Existe uma relação entre a Qualidade de Vida dos indivíduos e a comunidade onde se inserem e por isso, pertencer a um grupo, comunidade ou organização onde a pessoa possa dar e receber apoio e se sinta satisfeita, é importante, sendo uma maneira de dar mais controlo pessoal à mesma (Rappaport, 1994, cit in Ornelas, 2008), ou seja, aumentando as suas convicções e confiança pessoal nas suas capacidades e, logo contribuindo para um possível aumento na sua Qualidade de Vida (Ornelas, 2008). Desta forma, o tipo de intervenções assistenciais desenvolvidas nestas instituições parecem ser mais gratificantes e adaptadas às competências dos doentes do que as atividades que realizam quando se encontram com os familiares fora da instituição.

Por fim, passamos à análise da última regressão apresentada nesta investigação, onde se procurou perceber quais os domínios que maior influência exercem na Qualidade de Vida (faceta geral). Ao contrário do que foi encontrado no estudo de Canavarro e colaboradores (2010), onde se verificou que todos os 4 domínios surgiram no modelo de regressão linear múltipla, no nosso estudo, identificaram-se como mais influentes apenas 2, os domínios do Ambiente e o Psicológico.

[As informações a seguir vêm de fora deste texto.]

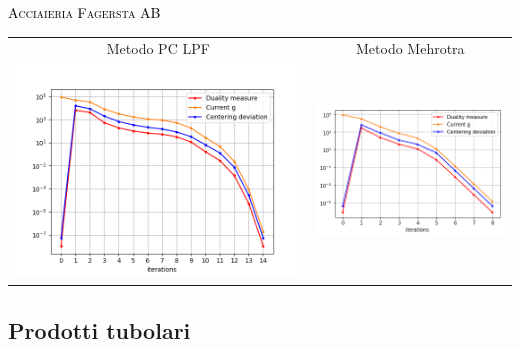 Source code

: \begin{frame}{\textsc{\LARGE \textcolor{black}{Acciaieria Fagersta AB}}}
	\centering
	\begin{tabular}{c@{}c}
		\small{Metodo PC LPF} & \small{Metodo Mehrotra} \\
		\includegraphics[scale = 0.33]{swe_PCLPF}
		&\includegraphics[scale = 0.33]{swe_MER}\\ 
	\end{tabular}
\end{frame}

\subsection{Prodotti tubolari}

Em relação ao domínio do Ambiente, este resultado vem de acordo com o esperado, uma vez que, como já fomos mencionando, o ambiente nestas casas é considerado, pelas participantes como seguro, propiciador de cuidados assistenciais e de reabilitação de elevada qualidade e com os quais as doentes se mostram satisfeitas. Além disso, devido à escassez de recursos económicos (questão também referida neste mesmo domínio) que carateriza a maioria destas pacientes e o facto de poderem nestas instituições usufruir de acesso a cuidados de saúde, manter contactos sociais, adquirir competências e participar em atividades de lazer, parece contribuir para a sua Perceção do Estado de Saúde e de Qualidade e Vida. Acerca do domínio Psicológico, apesar da sua menor contribuição para a Qualidade de Vida, este foi também identificado como preditor da mesma. O motivo pode estar relacionado com o facto de estas pacientes não demonstrarem a presença de sentimentos negativos, expressarem que se sentem satisfeitas com a sua vida e satisfeitas com a comunidade onde estão inseridas.